**EXERCISE:** Look through the lines below, find those with the word "Note", and copy them.
### DATA ###
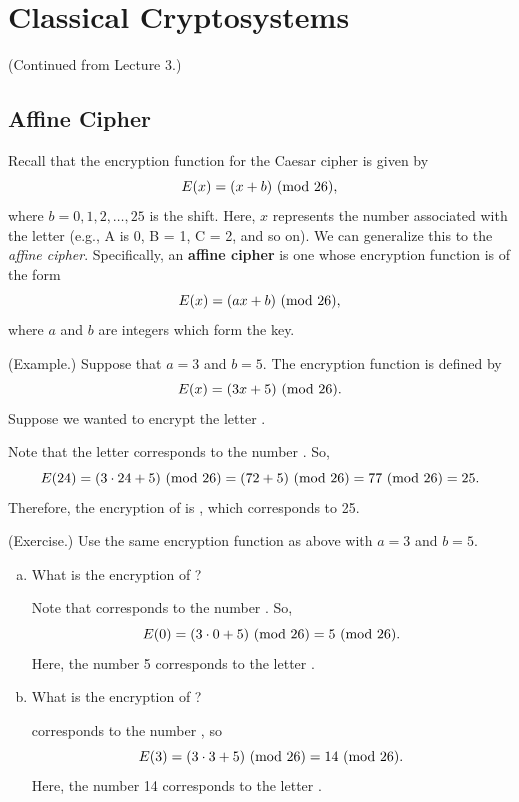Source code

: \documentclass[letterpaper]{article}
\begin{document}
\section{Classical Cryptosystems}
(Continued from Lecture 3.)

\subsection{Affine Cipher}
Recall that the encryption function for the Caesar cipher is given by \[E(x) = (x + b) \ (\mathrm{mod}\ 26),\] where $b = 0, 1, 2, \hdots, 25$ is the shift. Here, $x$ represents the number associated with the letter (e.g., A is 0, B = 1, C = 2, and so on). We can generalize this to the \emph{affine cipher}. Specifically, an \textbf{affine cipher} is one whose encryption function is of the form \[E(x) = (ax + b) \ (\mathrm{mod}\ 26),\] where $a$ and $b$ are integers which form the key. 

\bigskip 

\begin{mdframed}
    (Example.) Suppose that $a = 3$ and $b = 5$. The encryption function is defined by \[E(x) = (3x + 5) \ (\mathrm{mod}\ 26).\] Suppose we wanted to encrypt the letter . 

    \bigskip 

    Note that the letter  corresponds to the number . So, 
    \[E(24) = (3 \cdot 24 + 5) \ (\mathrm{mod}\ 26) = (72 + 5) \ (\mathrm{mod}\ 26) = 77 \ (\mathrm{mod}\ 26) = 25.\]
    Therefore, the encryption of  is , which corresponds to 25.
\end{mdframed}

\begin{mdframed}
    (Exercise.) Use the same encryption function as above with $a = 3$ and $b = 5$.

    \begin{enumerate}[(a)]
        \item What is the encryption of ?
        \begin{mdframed}
            Note that  corresponds to the number . So, 
            \[E(0) = (3 \cdot 0 + 5) \ (\mathrm{mod}\ 26) = 5 \ (\mathrm{mod}\ 26).\]
            Here, the number 5 corresponds to the letter .
        \end{mdframed}
        \item What is the encryption of ?
        \begin{mdframed}
             corresponds to the number , so 
            \[E(3) = (3 \cdot 3 + 5) \ (\mathrm{mod}\ 26) = 14 \ (\mathrm{mod}\ 26).\]
            Here, the number 14 corresponds to the letter .
        \end{mdframed}
    \end{enumerate}
\end{mdframed}
\end{document}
###
**EXPECTED OUTPUT:**
    Note that the letter  corresponds to the number . So, 
            Note that  corresponds to the number . So, 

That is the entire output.